Defendant made it clear it would not accept responsibility for the work or spend the time and money necessary to complete the work properly. Defendant's CEO was more interested in denying there were any issues and in putting the blame elsewhere. Nor did Defendant have the capability to perform any warranty work properly. Compl. ¶ 81.
Plaintiffs entrusted Gulfstream to do the first of the necessary repair work to address the cabin noise and vibration. Compl. ¶ 82. Beginning on March 24, 2014, Gulfstream performed inspections consistent with the recommendations in its earlier report. During the inspection and repair processes, Gulfstream identified extensive damage to several of the left engine's LP fan blades, which in turn caused damage to the fan track liners.
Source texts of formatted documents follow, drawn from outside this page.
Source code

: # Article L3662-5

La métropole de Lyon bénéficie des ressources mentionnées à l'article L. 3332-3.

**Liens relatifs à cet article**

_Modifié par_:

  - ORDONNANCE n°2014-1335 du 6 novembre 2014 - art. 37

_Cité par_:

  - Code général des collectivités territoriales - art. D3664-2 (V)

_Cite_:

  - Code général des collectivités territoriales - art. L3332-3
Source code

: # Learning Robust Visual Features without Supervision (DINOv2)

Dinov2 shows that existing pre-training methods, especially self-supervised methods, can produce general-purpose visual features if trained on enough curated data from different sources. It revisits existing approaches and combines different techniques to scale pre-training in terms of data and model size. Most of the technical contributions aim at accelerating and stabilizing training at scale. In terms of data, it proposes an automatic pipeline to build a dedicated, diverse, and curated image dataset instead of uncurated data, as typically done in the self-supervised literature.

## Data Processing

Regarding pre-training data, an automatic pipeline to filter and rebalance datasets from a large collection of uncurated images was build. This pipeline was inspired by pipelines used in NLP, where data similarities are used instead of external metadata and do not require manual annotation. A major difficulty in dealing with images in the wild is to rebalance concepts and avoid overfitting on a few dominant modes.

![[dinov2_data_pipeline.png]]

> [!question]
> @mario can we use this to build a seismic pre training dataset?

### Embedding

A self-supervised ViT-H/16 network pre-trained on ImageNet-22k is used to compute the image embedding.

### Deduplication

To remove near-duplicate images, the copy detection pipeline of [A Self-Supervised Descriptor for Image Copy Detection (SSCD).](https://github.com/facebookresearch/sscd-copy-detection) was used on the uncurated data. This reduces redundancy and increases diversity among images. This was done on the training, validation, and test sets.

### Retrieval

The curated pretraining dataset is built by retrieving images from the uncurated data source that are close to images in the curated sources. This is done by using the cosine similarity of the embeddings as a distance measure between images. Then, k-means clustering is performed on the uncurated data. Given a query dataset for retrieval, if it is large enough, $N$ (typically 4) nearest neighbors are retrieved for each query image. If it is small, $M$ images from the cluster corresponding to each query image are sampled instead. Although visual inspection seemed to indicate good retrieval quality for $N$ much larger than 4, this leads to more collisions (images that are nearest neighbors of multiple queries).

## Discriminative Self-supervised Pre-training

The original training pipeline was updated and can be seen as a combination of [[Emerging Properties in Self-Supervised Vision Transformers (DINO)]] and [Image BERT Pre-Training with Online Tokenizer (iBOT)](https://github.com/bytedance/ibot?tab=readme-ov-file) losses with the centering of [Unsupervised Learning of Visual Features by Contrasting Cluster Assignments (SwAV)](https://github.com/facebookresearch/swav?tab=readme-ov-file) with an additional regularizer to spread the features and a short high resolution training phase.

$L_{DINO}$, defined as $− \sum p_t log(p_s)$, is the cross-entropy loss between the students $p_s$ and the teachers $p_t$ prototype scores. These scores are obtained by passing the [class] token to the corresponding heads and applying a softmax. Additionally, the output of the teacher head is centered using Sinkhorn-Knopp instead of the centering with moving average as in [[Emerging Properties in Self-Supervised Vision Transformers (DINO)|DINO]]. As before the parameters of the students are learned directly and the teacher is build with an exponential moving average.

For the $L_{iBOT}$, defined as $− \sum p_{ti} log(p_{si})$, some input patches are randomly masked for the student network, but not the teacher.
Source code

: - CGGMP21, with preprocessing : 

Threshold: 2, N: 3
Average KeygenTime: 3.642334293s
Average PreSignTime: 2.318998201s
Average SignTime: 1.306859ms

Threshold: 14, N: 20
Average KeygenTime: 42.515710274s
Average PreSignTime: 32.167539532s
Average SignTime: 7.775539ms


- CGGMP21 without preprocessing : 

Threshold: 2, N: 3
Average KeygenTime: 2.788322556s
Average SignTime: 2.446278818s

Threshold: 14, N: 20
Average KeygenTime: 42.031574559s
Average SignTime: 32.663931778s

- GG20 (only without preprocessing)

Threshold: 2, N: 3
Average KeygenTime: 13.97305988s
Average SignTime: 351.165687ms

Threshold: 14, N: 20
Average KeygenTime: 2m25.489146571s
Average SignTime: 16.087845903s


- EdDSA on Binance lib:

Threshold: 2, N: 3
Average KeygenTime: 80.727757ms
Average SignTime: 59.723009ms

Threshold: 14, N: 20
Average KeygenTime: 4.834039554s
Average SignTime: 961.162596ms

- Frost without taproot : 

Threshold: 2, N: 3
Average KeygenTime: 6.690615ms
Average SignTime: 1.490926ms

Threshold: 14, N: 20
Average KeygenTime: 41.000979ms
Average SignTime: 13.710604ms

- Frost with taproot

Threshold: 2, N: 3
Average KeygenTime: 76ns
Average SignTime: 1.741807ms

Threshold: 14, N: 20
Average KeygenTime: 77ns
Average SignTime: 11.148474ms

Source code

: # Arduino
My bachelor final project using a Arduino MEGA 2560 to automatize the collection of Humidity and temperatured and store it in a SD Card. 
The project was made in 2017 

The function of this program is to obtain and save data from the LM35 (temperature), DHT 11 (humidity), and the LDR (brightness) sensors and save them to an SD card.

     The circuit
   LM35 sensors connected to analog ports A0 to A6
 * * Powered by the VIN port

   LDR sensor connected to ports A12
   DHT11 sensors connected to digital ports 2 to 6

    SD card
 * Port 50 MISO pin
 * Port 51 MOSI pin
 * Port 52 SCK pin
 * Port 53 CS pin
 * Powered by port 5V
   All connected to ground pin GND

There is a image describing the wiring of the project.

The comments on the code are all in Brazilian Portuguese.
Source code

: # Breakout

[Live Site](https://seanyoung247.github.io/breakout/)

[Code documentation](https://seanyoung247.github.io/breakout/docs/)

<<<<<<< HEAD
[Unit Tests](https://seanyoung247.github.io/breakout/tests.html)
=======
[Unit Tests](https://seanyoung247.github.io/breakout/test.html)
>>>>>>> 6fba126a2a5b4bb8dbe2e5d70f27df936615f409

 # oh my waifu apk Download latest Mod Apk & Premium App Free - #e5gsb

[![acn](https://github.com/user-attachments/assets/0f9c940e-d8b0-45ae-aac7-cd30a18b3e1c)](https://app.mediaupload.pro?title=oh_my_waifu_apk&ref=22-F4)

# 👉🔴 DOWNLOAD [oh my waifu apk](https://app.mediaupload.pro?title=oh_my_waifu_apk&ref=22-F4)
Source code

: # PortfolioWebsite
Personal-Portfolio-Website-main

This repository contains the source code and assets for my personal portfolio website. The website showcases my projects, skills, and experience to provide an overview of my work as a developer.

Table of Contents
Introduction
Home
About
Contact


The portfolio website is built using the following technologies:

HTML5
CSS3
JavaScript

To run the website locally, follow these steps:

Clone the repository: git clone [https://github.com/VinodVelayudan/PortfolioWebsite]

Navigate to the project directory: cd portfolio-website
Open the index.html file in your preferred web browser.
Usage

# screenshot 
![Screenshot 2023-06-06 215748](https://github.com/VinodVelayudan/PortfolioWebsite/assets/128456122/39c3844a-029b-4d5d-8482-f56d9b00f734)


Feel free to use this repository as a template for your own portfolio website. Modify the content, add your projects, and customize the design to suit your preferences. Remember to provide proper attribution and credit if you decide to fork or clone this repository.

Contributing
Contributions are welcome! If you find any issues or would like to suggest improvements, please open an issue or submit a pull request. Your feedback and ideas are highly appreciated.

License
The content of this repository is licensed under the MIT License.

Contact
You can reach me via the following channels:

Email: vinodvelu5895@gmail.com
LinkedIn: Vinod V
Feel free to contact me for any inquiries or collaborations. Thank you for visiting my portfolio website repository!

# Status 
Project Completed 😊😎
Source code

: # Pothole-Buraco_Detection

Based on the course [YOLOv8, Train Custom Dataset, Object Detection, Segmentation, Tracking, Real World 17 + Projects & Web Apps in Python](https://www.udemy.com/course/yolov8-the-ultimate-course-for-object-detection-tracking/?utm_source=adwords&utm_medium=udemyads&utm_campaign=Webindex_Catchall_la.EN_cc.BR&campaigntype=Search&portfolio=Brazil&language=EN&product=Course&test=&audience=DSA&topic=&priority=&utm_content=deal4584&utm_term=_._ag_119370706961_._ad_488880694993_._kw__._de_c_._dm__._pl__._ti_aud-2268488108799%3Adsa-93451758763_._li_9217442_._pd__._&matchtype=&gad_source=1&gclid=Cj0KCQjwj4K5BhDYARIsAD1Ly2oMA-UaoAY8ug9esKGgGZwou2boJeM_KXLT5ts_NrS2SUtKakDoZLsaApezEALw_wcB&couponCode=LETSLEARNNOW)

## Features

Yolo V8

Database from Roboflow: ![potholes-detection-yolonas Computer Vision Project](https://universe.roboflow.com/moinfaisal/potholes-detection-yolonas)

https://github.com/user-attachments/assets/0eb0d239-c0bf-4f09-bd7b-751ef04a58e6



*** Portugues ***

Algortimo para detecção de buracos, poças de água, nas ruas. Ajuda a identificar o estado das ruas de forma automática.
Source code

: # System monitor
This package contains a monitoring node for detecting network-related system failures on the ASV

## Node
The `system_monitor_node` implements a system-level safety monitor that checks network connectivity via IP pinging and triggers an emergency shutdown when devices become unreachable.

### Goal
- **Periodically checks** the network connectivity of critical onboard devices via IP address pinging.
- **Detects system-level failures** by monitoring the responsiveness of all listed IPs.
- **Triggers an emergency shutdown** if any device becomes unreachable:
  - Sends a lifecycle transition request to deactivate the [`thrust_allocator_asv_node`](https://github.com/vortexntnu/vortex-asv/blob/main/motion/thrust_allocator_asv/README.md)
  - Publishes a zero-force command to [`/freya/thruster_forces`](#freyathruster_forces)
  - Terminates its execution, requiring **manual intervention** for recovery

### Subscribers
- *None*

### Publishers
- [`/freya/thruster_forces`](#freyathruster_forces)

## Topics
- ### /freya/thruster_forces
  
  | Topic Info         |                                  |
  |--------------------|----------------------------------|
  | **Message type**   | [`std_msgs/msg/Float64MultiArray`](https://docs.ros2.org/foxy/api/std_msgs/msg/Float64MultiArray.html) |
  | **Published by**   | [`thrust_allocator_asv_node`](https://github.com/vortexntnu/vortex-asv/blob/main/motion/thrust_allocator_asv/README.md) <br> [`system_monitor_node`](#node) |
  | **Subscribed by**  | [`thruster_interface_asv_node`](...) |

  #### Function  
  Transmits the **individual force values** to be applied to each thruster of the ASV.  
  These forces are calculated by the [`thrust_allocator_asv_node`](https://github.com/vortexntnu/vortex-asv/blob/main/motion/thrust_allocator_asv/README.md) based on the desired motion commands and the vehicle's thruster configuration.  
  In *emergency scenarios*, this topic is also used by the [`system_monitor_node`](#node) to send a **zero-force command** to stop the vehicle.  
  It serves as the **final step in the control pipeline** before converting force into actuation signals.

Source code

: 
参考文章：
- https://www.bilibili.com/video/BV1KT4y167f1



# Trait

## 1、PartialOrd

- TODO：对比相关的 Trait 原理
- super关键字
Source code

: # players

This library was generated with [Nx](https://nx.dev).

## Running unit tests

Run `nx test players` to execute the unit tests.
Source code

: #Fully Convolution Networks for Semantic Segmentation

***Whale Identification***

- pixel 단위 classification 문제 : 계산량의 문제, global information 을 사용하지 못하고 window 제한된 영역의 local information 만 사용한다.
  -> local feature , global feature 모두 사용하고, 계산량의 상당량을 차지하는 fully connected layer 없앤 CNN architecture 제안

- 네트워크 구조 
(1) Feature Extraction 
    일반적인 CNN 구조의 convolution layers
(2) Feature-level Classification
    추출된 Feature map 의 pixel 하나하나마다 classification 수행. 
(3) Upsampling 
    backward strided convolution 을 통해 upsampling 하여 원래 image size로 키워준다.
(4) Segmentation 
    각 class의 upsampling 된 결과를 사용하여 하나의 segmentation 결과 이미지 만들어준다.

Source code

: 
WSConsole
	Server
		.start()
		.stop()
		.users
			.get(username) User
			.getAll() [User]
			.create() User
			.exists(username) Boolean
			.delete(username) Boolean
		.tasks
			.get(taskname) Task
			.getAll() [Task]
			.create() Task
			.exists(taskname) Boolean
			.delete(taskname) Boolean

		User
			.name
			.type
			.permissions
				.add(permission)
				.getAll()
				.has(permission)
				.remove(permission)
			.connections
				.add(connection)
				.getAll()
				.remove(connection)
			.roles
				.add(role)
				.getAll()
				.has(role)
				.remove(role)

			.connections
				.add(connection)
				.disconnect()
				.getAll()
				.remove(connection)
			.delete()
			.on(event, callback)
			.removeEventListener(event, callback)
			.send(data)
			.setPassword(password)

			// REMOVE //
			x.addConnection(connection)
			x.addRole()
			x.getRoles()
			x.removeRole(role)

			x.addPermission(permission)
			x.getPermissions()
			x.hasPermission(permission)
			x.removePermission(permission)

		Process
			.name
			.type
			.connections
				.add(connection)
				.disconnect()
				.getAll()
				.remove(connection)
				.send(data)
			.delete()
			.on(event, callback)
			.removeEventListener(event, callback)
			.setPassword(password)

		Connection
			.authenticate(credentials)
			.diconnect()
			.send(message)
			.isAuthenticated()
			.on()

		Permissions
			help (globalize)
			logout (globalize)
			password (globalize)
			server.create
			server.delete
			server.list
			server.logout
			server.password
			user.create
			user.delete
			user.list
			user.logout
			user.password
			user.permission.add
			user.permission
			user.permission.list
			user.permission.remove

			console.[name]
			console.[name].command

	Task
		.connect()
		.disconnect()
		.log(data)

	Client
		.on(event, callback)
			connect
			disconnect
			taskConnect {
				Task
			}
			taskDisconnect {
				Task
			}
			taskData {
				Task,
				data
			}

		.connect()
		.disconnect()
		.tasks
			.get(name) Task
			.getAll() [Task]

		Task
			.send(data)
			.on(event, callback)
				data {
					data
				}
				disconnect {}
Compl. ¶¶ 83-84, Ex. G. At this point, Gulfstream removed the left engine from the Aircraft and replaced it with a rental engine so that Plaintiffs could continue to operate the Aircraft.
Upon removal of the left engine, Gulfstream discovered numerous, serious errors committed by Defendant during the mid-life inspection. Compl. ¶ 85. During removal, Gulfstream discovered that an employee of Defendant had failed properly to torque an engine mounting bolt, and Defendant's inspector responsible for inspecting the engine mounting bolt installation failed to recognize the error. Compl. ¶¶ 86-87, Ex. H. The loose bolt was the source of the noise in the cabin, and endangered the lives of the Aircraft's passengers. Compl. ¶¶ 88-89.
Defendant made additional errors evidencing gross negligence with which it performed the mid-life inspection, and decreased the value of the Aircraft by unnecessarily extending its maintenance history. Compl. ¶¶ 90-91. For example, Defendant, in creating its fan blade charts, incorrectly recorded the weights for each fan blade and failed to install the fan blades in their correct positions. Compl. ¶ 90, Ex. I. Defendant's failure on such a fundamental point showed a strong lack of competency to perform the mid-life inspection, for which it claimed to have been preparing for years. Compl. ¶ 92.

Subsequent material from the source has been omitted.